System as Sociopath: Poetics, Politics and Nursing in a Letter from the States

By | 1 November 2019

Object permanence

Just like the cities staggered on the coastline
In a nation that just can't stand much more
Like the forest buried beneath the highway

Never had a chance to grow
.

Gil Scott Heron/Brian Jackson, 'Winter in America'

Christmas Eve on the unit. The nurses’ station is in the middle of a long corridor, consisting of a low counter about ten feet long. A couple of psychiatric nurses are seated at laptops on wheeled stands, looking through medication orders, writing notes. A psych tech does rounds, checking each of the 22 single rooms every 15 minutes with a flashlight to the ground and signing their initials on a sheet to indicate that the patient is in their room and either awake or asleep. Many are awake.

We sit awake with them, and there’s a shared sorrow on holiday evenings that nobody can explain but everyone feels. The staff is away from their family, and need to be there to earn money for debts and dreams. Patients would give anything to leave but, in most cases, would be walking into the smouldering and decimated landscape of their lives.
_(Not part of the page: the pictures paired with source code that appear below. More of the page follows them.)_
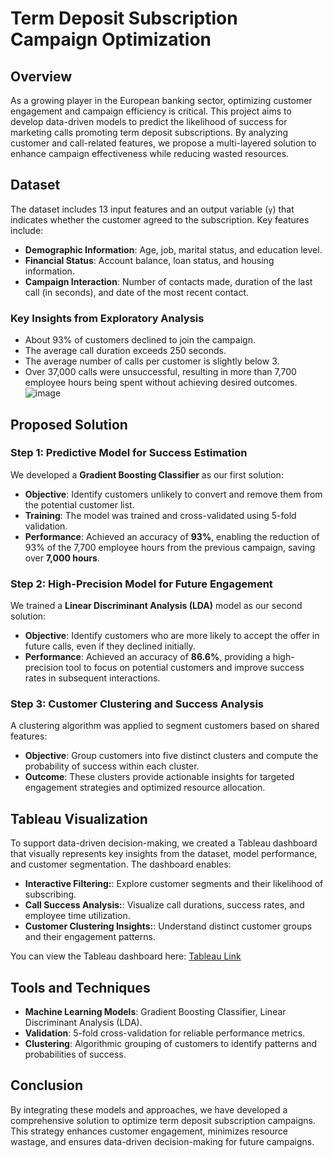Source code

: # Term Deposit Subscription Campaign Optimization

## Overview

As a growing player in the European banking sector, optimizing customer engagement and campaign efficiency is critical. This project aims to develop data-driven models to predict the likelihood of success for marketing calls promoting term deposit subscriptions. By analyzing customer and call-related features, we propose a multi-layered solution to enhance campaign effectiveness while reducing wasted resources.

## Dataset

The dataset includes 13 input features and an output variable (`y`) that indicates whether the customer agreed to the subscription. Key features include:

- **Demographic Information**: Age, job, marital status, and education level.
- **Financial Status**: Account balance, loan status, and housing information.
- **Campaign Interaction**: Number of contacts made, duration of the last call (in seconds), and date of the most recent contact.

### Key Insights from Exploratory Analysis
- About 93% of customers declined to join the campaign.
- The average call duration exceeds 250 seconds.
- The average number of calls per customer is slightly below 3.
- Over 37,000 calls were unsuccessful, resulting in more than 7,700 employee hours being spent without achieving desired outcomes.
![image](https://github.com/user-attachments/assets/f1131f51-b0b5-4ae8-afc9-916327d66158)

## Proposed Solution

### Step 1: Predictive Model for Success Estimation
We developed a **Gradient Boosting Classifier** as our first solution:
- **Objective**: Identify customers unlikely to convert and remove them from the potential customer list.
- **Training**: The model was trained and cross-validated using 5-fold validation.
- **Performance**: Achieved an accuracy of **93%**, enabling the reduction of 93% of the 7,700 employee hours from the previous campaign, saving over **7,000 hours**.

### Step 2: High-Precision Model for Future Engagement
We trained a **Linear Discriminant Analysis (LDA)** model as our second solution:
- **Objective**: Identify customers who are more likely to accept the offer in future calls, even if they declined initially.
- **Performance**: Achieved an accuracy of **86.6%**, providing a high-precision tool to focus on potential customers and improve success rates in subsequent interactions.

### Step 3: Customer Clustering and Success Analysis
A clustering algorithm was applied to segment customers based on shared features:
- **Objective**: Group customers into five distinct clusters and compute the probability of success within each cluster.
- **Outcome**: These clusters provide actionable insights for targeted engagement strategies and optimized resource allocation.

## Tableau Visualization
To support data-driven decision-making, we created a Tableau dashboard that visually represents key insights from the dataset, model performance, and customer segmentation. The dashboard enables:
- **Interactive Filtering:**: Explore customer segments and their likelihood of subscribing.
- **Call Success Analysis:**: Visualize call durations, success rates, and employee time utilization.
- **Customer Clustering Insights:**: Understand distinct customer groups and their engagement patterns.

You can view the Tableau dashboard here: [Tableau Link](https://public.tableau.com/app/profile/ali.zoljodi/viz/term_deposit_feature_analysis/Dashboard2)


## Tools and Techniques
- **Machine Learning Models**: Gradient Boosting Classifier, Linear Discriminant Analysis (LDA).
- **Validation**: 5-fold cross-validation for reliable performance metrics.
- **Clustering**: Algorithmic grouping of customers to identify patterns and probabilities of success.

## Conclusion

By integrating these models and approaches, we have developed a comprehensive solution to optimize term deposit subscription campaigns. This strategy enhances customer engagement, minimizes resource wastage, and ensures data-driven decision-making for future campaigns.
It’s a tension we call safety, and it makes everything seem very still.

This night, as on others, I wipe tables and push chairs in, because dignity matters, and because I’m just passing through this life as a traveler strong enough to ignore the scorn attracted by anyone who cares openly, who sees the dirt on the walls and floor and tables and cannot erase the image. These are people with illnesses. This is a place of healing.
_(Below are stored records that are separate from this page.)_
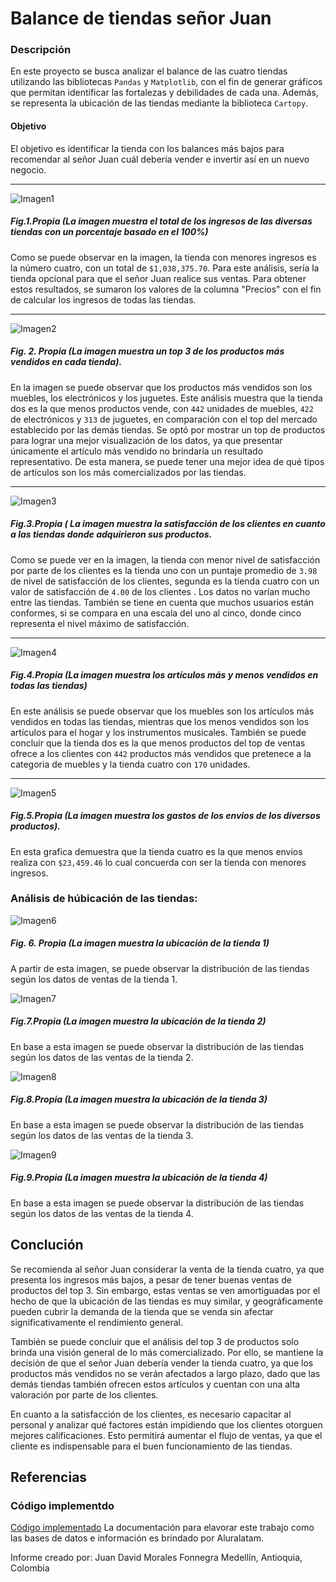 # Balance de tiendas señor Juan

### Descripción
En este proyecto se busca analizar el balance de las cuatro tiendas utilizando las bibliotecas `Pandas` y `Matplotlib`, con el fin de generar gráficos que permitan identificar las fortalezas y debilidades de cada una. Además, se representa la ubicación de las tiendas mediante la biblioteca `Cartopy`.


#### Objetivo 
El objetivo es identificar la tienda con los balances más bajos para recomendar al señor Juan cuál debería vender e invertir así en un nuevo negocio.

---

![Imagen1](AluraStore/challenge1-data-science-latam-main/graficas/ingresosTotales.png)
##### Fig.1.Propia (La imagen muestra el total de los ingresos de las diversas tiendas con un porcentaje basado en el 100%)

Como se puede observar en la imagen, la tienda con menores ingresos es la número cuatro, con un total de `$1,038,375.70`. Para este análisis, sería la tienda opcional para que el señor Juan realice sus ventas. Para obtener estos resultados, se sumaron los valores de la columna "Precios" con el fin de calcular los ingresos de todas las tiendas.

---

![Imagen2](AluraStore/challenge1-data-science-latam-main/graficas/Top3.png)
##### Fig. 2. Propia (La imagen muestra un top 3 de los productos más vendidos en cada tienda).


En la imagen se puede observar que los productos más vendidos son los muebles, los electrónicos y los juguetes. Este análisis muestra que la tienda dos es la que menos productos vende, con `442` unidades de muebles, `422` de electrónicos y `313` de juguetes, en comparación con el top del mercado establecido por las demás tiendas.
Se optó por mostrar un top de productos para lograr una mejor visualización de los datos, ya que presentar únicamente el artículo más vendido no brindaría un resultado representativo. De esta manera, se puede tener una mejor idea de qué tipos de artículos son los más comercializados por las tiendas.

---

![Imagen3](AluraStore/challenge1-data-science-latam-main/graficas/calificaciónClientesTiendas.png)
##### Fig.3.Propia ( La imagen muestra la satisfacción de los clientes en cuanto a las tiendas donde adquirieron sus productos.

Como se puede ver en la imagen, la tienda con menor nivel de satisfacción por parte de los clientes es la tienda uno con un puntaje promedio de `3.98` de nivel de satisfacción de los clientes, segunda es la tienda cuatro con un valor de satisfacción de `4.00` de los clientes . Los datos no varían mucho entre las tiendas. También se tiene en cuenta que muchos usuarios están conformes, si se compara en una escala del uno al cinco, donde cinco representa el nivel máximo de satisfacción.

---

![Imagen4](AluraStore/challenge1-data-science-latam-main/graficas/Productos-menos-y-mas-vendidos.png)
##### Fig.4.Propia (La imagen muestra los artículos más y menos vendidos en todas las tiendas)

En este análisis se puede observar que los muebles son los artículos más vendidos  en todas las tiendas, mientras que los menos vendidos son los artículos para el hogar y los instrumentos musicales. También se puede concluir que la tienda dos es la que menos productos del top de ventas ofrece a los clientes con `442` productos más vendidos que pretenece a la categoria de muebles y la tienda cuatro con `170` unidades.

---

![Imagen5](AluraStore/challenge1-data-science-latam-main/graficas/gastosEnvios.png)
##### Fig.5.Propia (La imagen muestra los gastos de los envios de los diversos productos).

En esta grafica demuestra que la tienda cuatro es la que menos envios realiza con `$23,459.46` lo cual concuerda con ser la tienda con menores ingresos.


### Análisis de húbicación de las tiendas:

![Imagen6](AluraStore/challenge1-data-science-latam-main/graficas/Map1.png)
##### Fig. 6. Propia (La imagen muestra la ubicación de la tienda 1)
A partir de esta imagen, se puede observar la distribución de las tiendas según los datos de ventas de la tienda 1.

![Imagen7](AluraStore/challenge1-data-science-latam-main/graficas/Map2.png)
##### Fig.7.Propia (La imagen muestra la ubicación de la tienda 2)
En base a esta imagen se puede observar la distribución de las tiendas según los datos de las ventas de la tienda 2.

![Imagen8](AluraStore/challenge1-data-science-latam-main/graficas/Map3.png)
##### Fig.8.Propia (La imagen muestra la ubicación de la tienda 3)
En base a esta imagen se puede observar la distribución de las tiendas según los datos de las ventas de la tienda 3.


![Imagen9](AluraStore/challenge1-data-science-latam-main/graficas/Map4.png)
##### Fig.9.Propia (La imagen muestra la ubicación de la tienda 4)
En base a esta imagen se puede observar la distribución de las tiendas según los datos de las ventas de la tienda 4.

## Conclución

Se recomienda al señor Juan considerar la venta de la tienda cuatro, ya que presenta los ingresos más bajos, a pesar de tener buenas ventas de productos del top 3. Sin embargo, estas ventas se ven amortiguadas por el hecho de que la ubicación de las tiendas es muy similar, y geográficamente pueden cubrir la demanda de la tienda que se venda sin afectar significativamente el rendimiento general.


También se puede concluir que el análisis del top 3 de productos solo brinda una visión general de lo más comercializado. Por ello, se mantiene la decisión de que el señor Juan debería vender la tienda cuatro, ya que los productos más vendidos no se verán afectados a largo plazo, dado que las demás tiendas también ofrecen estos artículos y cuentan con una alta valoración por parte de los clientes.


En cuanto a la satisfacción de los clientes, es necesario capacitar al personal y analizar qué factores están impidiendo que los clientes otorguen mejores calificaciones. Esto permitirá aumentar el flujo de ventas, ya que el cliente es indispensable para el buen funcionamiento de las tiendas.

## Referencias

### Código implementdo
[Código implementado](AluraStore/challenge1-data-science-latam-main/AluraStoreLatam.ipynb)
La documentación para elavorar este trabajo como las bases de datos e información es brindado por Aluralatam.

Informe creado por:
Juan David Morales Fonnegra
Medellín, Antioquia, Colombia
Near sunrise, a patient wanders out and we watch the sunrise with her through the filthy dining room window. Briefly, a kitchen staff member and janitor join us on their way in for day shift on Christmas Day. A lot of people say ‘Happy Christmas’, either religiously or sarcastically, but the secular sun rises anyway, settling the disputes on Earth.

The first few weeks, I couldn’t stop crying, driving home after every shift at the hospital. Empathy hurt and wouldn’t stop. Also, empathy made me bump into and up against every bone in me, and every structure in the hospital: leadership, other nurses. Actually, that was mostly all the walls. The patients liked me. I think I was not operating on a frequency where they couldn’t like me. I couldn’t see the bad in anything, anybody and so they had to shake me sometimes – the nurses, especially the older ones – to say things that didn’t happen, or didn’t get said.
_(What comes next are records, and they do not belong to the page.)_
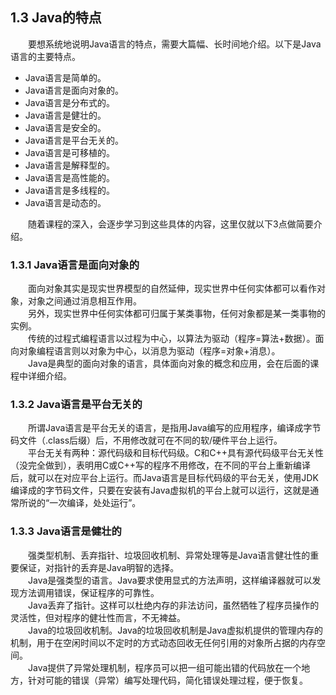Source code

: ## 1.3  Java的特点

&emsp;&emsp;要想系统地说明Java语言的特点，需要大篇幅、长时间地介绍。以下是Java语言的主要特点。  

-  Java语言是简单的。
-  Java语言是面向对象的。
-  Java语言是分布式的。
-  Java语言是健壮的。
-  Java语言是安全的。
-  Java语言是平台无关的。
-  Java语言是可移植的。
-  Java语言是解释型的。
-  Java语言是高性能的。
-  Java语言是多线程的。
-  Java语言是动态的。  
   

&emsp;&emsp;随着课程的深入，会逐步学习到这些具体的内容，这里仅就以下3点做简要介绍。
### 1.3.1  Java语言是面向对象的
&emsp;&emsp;面向对象其实是现实世界模型的自然延伸，现实世界中任何实体都可以看作对象，对象之间通过消息相互作用。  
&emsp;&emsp;另外，现实世界中任何实体都可归属于某类事物，任何对象都是某一类事物的实例。  
&emsp;&emsp;传统的过程式编程语言以过程为中心，以算法为驱动（程序=算法+数据）。面向对象编程语言则以对象为中心，以消息为驱动（程序=对象+消息）。  
&emsp;&emsp;Java是典型的面向对象的语言，具体面向对象的概念和应用，会在后面的课程中详细介绍。  
### 1.3.2  Java语言是平台无关的 
&emsp;&emsp;所谓Java语言是平台无关的语言，是指用Java编写的应用程序，编译成字节码文件（.class后缀）后，不用修改就可在不同的软/硬件平台上运行。  
&emsp;&emsp;平台无关有两种：源代码级和目标代码级。C和C++具有源代码级平台无关性（没完全做到），表明用C或C++写的程序不用修改，在不同的平台上重新编译后，就可以在对应平台上运行。而Java语言是目标代码级的平台无关，使用JDK编译成的字节码文件，只要在安装有Java虚拟机的平台上就可以运行，这就是通常所说的“一次编译，处处运行”。  
### 1.3.3  Java语言是健壮的 
&emsp;&emsp;强类型机制、丢弃指针、垃圾回收机制、异常处理等是Java语言健壮性的重要保证，对指针的丢弃是Java明智的选择。  
&emsp;&emsp;Java是强类型的语言。Java要求使用显式的方法声明，这样编译器就可以发现方法调用错误，保证程序的可靠性。  
&emsp;&emsp;Java丢弃了指针。这样可以杜绝内存的非法访问，虽然牺牲了程序员操作的灵活性，但对程序的健壮性而言，不无裨益。  
&emsp;&emsp;Java的垃圾回收机制。Java的垃圾回收机制是Java虚拟机提供的管理内存的机制，用于在空闲时间以不定时的方式动态回收无任何引用的对象所占据的内存空间。  
&emsp;&emsp;Java提供了异常处理机制，程序员可以把一组可能出错的代码放在一个地方，针对可能的错误（异常）编写处理代码，简化错误处理过程，便于恢复。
‘No, look! People are bad. They are bad sometimes. There are walls. You don’t see the walls because you are outside of them but there are walls and we are inside!’ I thought they said ‘work harder, learn, keep up’ and not ‘we are afraid’, and so I worked harder and learned until the product of my learning was inescapable: we are afraid.

The wounded repeat the wound unless they staunch the bleeding. We like to call this ‘karma’s a bitch!’ or ‘Life’s short! or ‘TGIF!’ We like to think that the ulcer can be covered or soaked in brine, and that you don’t need to sit in the sun a while. We think ‘we have got to play the game to survive!’ and ‘everyone has quirks!’ I saw the charge nurse on a Sunday stop a 20-year old man from playing guitar for the sake of pure control over others’ temporary joy, and I heard what he said when he handed over the guitar to me at her behest: ‘Don’t worry: I know exactly what that was.’

Patients throw yogurt cartons, break our glasses, and even punch us. Not me, somehow, and I think because I was just passing through I was lucky, and ghost-like, and not believed to be a ghost by the patients. To them I was real, and to the nurses I was a mirror that said they were not the fairest, and, worse, said it kindly. The song I play driving through the snow on the way home from work varies, but it’s usually ‘Fake Empire’ when I am feeling good. The beauty of a job where one can ‘be real’ and get ethereal at the same time. Bump into walls. Pass through them. When it’s a night shift and you have a 3-year old daughter at home, all of this makes life, death and art seem absorbed, subsumed by nursing … and makes nursing enough creativity, I don’t need to write. The nurses would shake my shoulder, sometimes gently, sometimes brutally and say ‘No, you are wrong. There is good and there is evil and you can’t pick which one you are. It’s decided. Sometimes, in a fever, I would blink and look around me, and wonder where I was.

Shift work is fundamentally disorienting and dis-inhibits a person over time. This makes and loses friends. The good friends stay, because they look at you, see your face one day, and they just see you, and know you are all right. It works that way. They know because they are safe, and see your risk, or vice versa, and they ‘lend a hand’ as you lean into the abyss of a shattered life. Pull the patient out. Maybe bring them ginger ale or magazines. Maybe that’s what brings them out. This is how you can become an experienced nurse.

I never was afraid of the violence, except the psychological kind from my nursing colleagues, and it took a long time – four years or more – for me to understand that they weren’t less fair, they were mirroring what they had seen: that worse than dirt on walls, floor, tables and window on Christmas morning at sunrise.